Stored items
[Start of Attachment]

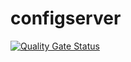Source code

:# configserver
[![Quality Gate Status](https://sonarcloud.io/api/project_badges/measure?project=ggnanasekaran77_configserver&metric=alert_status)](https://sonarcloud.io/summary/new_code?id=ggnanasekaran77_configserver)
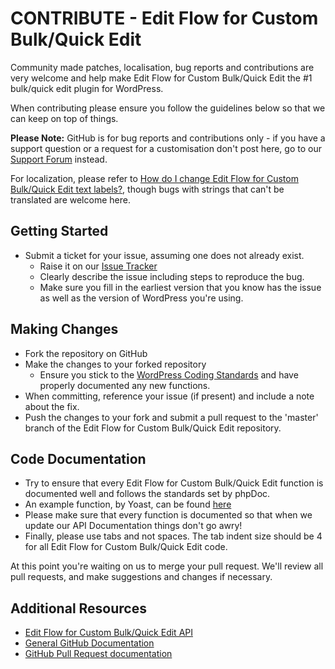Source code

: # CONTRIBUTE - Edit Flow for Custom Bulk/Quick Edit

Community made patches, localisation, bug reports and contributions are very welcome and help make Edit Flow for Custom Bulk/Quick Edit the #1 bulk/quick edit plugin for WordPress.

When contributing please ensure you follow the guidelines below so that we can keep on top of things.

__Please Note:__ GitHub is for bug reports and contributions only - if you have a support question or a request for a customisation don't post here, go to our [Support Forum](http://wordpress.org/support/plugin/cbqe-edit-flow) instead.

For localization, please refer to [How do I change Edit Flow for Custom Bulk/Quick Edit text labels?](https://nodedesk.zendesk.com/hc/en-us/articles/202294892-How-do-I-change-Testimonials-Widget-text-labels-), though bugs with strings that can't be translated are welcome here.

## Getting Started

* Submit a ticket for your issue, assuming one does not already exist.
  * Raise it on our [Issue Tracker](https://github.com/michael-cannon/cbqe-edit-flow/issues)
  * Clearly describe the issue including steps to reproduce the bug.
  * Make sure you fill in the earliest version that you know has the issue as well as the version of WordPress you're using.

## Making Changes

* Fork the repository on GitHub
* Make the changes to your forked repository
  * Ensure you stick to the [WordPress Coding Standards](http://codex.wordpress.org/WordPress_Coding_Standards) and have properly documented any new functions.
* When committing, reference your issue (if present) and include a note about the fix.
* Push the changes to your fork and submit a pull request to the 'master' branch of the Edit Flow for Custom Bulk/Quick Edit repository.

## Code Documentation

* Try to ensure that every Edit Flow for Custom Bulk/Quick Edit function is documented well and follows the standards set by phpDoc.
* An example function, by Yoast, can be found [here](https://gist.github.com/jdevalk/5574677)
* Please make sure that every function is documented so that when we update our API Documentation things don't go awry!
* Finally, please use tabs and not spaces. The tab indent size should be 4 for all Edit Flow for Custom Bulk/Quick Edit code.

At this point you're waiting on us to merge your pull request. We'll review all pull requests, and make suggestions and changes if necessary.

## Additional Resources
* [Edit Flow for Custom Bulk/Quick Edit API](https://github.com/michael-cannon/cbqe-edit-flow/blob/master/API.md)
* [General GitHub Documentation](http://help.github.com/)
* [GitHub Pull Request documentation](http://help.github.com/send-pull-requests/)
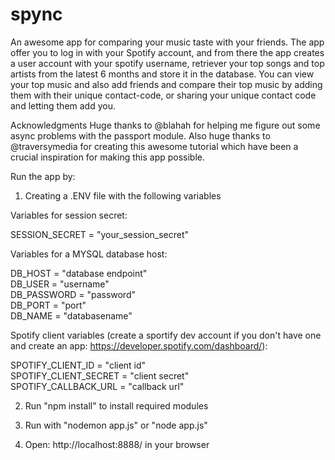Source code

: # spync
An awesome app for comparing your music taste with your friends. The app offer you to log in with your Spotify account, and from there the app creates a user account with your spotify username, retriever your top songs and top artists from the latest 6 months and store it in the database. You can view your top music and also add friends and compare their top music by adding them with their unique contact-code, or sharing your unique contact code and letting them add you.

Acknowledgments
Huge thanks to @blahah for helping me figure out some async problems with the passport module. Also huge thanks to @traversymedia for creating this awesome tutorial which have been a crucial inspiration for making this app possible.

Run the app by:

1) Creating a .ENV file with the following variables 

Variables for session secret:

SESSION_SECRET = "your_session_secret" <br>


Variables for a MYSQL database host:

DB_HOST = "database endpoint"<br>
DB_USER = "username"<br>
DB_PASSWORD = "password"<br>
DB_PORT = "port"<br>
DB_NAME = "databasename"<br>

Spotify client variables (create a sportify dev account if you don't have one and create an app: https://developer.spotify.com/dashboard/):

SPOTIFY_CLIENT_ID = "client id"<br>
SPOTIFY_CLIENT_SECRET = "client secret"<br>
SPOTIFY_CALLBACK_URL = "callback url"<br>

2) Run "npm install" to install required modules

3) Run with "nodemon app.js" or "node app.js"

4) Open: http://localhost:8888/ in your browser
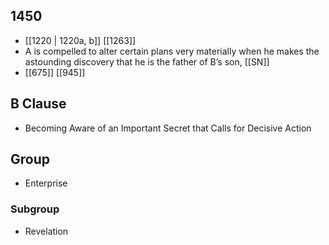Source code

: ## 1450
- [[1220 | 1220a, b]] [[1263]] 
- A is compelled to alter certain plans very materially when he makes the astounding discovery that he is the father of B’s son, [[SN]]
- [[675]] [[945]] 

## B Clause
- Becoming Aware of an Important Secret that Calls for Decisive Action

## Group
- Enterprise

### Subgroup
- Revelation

[End of Attachment]
[Start of Attachment]

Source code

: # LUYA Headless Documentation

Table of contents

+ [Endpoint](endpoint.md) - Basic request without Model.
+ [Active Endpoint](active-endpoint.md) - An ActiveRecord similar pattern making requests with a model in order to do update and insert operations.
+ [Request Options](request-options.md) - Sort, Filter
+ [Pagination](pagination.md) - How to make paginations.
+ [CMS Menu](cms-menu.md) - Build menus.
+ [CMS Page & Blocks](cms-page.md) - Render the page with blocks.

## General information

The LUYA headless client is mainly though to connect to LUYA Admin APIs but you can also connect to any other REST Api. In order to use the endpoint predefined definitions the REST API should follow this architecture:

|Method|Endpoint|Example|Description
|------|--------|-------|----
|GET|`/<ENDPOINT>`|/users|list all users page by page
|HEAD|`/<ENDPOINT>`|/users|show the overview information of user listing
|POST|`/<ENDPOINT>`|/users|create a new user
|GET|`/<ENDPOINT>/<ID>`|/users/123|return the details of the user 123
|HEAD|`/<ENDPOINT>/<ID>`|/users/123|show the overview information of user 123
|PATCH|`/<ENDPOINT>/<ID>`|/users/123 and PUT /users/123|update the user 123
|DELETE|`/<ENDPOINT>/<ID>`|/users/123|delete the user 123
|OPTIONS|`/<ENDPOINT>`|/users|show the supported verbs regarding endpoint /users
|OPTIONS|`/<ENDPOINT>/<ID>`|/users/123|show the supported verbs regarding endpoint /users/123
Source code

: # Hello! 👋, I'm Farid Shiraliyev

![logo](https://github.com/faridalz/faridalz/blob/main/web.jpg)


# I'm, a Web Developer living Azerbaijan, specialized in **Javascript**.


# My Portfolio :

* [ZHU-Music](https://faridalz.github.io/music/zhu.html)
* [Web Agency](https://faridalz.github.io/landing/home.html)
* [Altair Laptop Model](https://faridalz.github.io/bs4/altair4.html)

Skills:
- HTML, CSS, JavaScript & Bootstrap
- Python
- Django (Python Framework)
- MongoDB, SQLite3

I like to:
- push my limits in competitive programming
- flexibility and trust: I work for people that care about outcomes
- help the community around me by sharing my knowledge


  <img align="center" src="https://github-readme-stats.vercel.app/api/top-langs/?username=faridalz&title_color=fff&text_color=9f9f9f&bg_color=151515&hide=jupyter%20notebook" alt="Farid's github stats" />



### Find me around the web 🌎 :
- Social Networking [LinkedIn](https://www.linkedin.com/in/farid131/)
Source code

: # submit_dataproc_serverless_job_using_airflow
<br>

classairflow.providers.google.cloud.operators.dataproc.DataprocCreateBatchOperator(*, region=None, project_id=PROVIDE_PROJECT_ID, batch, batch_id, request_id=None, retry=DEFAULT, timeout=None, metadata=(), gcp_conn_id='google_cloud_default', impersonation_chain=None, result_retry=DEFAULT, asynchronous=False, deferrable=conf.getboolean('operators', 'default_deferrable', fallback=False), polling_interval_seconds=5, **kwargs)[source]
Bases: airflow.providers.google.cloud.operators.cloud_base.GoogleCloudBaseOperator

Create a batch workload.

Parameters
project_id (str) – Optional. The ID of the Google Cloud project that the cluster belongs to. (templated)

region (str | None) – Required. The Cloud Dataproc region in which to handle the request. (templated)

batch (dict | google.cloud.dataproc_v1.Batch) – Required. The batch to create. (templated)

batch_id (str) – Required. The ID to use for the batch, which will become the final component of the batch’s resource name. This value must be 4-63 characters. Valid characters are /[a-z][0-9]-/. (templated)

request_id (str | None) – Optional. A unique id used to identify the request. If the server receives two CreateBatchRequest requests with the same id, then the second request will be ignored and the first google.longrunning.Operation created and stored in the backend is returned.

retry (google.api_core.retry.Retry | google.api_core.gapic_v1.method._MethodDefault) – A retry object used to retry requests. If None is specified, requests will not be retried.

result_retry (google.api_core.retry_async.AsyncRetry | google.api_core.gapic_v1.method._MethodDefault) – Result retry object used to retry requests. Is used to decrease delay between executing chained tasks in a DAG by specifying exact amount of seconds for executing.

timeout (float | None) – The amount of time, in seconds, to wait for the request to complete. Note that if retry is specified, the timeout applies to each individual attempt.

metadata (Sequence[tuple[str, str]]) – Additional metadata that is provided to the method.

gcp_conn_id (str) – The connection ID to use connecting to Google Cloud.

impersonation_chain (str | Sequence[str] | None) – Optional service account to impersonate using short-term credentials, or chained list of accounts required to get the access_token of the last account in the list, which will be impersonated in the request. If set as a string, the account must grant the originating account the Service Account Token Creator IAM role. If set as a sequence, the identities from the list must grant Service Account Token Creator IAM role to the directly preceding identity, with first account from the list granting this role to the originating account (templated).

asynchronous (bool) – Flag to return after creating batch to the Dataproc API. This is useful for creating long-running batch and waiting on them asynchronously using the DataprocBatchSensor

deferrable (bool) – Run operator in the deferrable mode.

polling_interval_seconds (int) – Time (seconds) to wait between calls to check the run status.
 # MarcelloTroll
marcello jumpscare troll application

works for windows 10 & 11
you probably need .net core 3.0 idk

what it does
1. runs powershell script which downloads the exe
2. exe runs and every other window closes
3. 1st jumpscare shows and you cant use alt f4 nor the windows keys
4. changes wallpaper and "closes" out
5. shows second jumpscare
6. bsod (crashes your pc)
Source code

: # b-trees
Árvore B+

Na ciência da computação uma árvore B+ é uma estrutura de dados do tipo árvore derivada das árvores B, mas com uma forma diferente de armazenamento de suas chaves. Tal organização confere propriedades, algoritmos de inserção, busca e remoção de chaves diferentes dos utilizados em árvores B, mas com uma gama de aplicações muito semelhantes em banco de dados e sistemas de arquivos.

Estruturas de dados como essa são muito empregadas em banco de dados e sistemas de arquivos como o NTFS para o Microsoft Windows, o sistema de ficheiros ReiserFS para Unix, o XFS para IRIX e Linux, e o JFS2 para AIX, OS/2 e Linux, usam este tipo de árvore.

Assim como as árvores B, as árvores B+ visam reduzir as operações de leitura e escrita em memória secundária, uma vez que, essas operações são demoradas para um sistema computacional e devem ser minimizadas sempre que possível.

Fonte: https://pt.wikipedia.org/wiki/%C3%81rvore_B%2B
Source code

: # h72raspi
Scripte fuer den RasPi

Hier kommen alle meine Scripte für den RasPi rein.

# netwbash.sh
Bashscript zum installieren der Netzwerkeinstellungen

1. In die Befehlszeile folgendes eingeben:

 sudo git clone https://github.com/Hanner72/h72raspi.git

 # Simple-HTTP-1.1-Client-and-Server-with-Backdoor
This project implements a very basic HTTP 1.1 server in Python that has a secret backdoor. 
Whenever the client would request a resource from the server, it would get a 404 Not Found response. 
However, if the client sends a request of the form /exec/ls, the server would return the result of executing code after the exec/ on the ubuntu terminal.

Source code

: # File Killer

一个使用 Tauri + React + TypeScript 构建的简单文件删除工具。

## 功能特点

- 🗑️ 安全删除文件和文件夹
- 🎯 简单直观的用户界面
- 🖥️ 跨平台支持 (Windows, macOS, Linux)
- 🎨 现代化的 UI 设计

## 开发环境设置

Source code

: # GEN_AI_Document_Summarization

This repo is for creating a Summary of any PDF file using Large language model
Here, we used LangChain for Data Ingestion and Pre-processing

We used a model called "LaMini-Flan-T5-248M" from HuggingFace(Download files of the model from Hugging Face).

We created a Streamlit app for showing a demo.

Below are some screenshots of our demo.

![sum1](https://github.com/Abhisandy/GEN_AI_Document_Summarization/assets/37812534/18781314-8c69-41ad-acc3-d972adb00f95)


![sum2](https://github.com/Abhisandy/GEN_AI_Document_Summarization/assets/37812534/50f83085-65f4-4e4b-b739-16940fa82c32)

[End of Attachment]
[Start of Attachment]

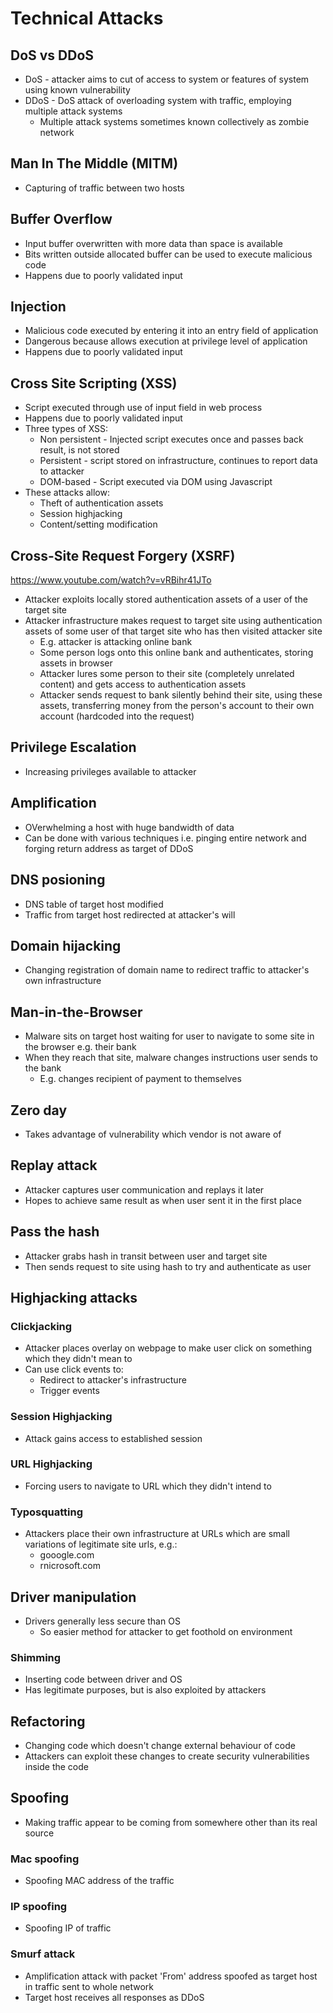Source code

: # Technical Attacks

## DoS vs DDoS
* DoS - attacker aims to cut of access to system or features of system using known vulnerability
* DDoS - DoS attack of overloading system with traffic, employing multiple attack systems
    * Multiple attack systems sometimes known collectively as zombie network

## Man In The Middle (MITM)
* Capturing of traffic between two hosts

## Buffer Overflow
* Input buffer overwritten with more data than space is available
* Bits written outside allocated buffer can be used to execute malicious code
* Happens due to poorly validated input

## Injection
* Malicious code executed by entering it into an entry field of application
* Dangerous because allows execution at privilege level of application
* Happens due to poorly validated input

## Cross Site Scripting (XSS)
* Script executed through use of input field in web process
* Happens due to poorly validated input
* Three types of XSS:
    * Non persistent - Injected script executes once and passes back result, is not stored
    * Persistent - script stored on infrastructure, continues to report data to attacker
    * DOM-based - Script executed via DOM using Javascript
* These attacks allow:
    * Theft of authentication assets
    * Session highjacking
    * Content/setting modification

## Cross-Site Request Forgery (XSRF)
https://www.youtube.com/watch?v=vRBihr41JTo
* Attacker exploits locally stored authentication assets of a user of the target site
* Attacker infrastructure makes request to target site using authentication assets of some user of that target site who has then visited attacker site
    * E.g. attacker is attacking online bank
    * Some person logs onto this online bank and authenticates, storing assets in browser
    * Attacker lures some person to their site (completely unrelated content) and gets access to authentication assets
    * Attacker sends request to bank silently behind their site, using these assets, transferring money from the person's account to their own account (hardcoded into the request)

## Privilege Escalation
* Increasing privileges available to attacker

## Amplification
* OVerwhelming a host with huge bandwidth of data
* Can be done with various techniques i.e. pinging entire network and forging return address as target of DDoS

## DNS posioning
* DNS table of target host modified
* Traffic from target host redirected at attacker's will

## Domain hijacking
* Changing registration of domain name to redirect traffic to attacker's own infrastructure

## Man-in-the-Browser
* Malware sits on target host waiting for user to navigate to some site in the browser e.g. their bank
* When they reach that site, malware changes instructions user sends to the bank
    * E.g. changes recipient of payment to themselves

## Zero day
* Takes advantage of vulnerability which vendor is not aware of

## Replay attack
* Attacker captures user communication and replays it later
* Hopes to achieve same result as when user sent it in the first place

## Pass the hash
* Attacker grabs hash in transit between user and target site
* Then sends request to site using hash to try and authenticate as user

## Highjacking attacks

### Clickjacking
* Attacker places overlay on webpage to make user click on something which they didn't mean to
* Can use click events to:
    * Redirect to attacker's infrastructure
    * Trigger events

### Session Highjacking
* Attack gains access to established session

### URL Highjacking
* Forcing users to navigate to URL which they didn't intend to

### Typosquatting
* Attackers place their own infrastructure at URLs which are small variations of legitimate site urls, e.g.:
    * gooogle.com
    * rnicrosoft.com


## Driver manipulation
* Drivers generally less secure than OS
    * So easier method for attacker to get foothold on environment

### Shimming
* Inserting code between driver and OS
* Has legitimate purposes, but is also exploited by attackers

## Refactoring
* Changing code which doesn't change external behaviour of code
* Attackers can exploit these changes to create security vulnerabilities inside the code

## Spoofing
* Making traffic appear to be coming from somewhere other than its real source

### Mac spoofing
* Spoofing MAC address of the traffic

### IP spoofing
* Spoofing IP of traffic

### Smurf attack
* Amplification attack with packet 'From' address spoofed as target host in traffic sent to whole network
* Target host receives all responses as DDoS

[End of Attachment]

## [WORK ORDER]
Go through the entries above and report each line with the string "LUYA" in it.

## [EXERCISE SOLUTION]
: # LUYA Headless Documentation
The LUYA headless client is mainly though to connect to LUYA Admin APIs but you can also connect to any other REST Api. In order to use the endpoint predefined definitions the REST API should follow this architecture:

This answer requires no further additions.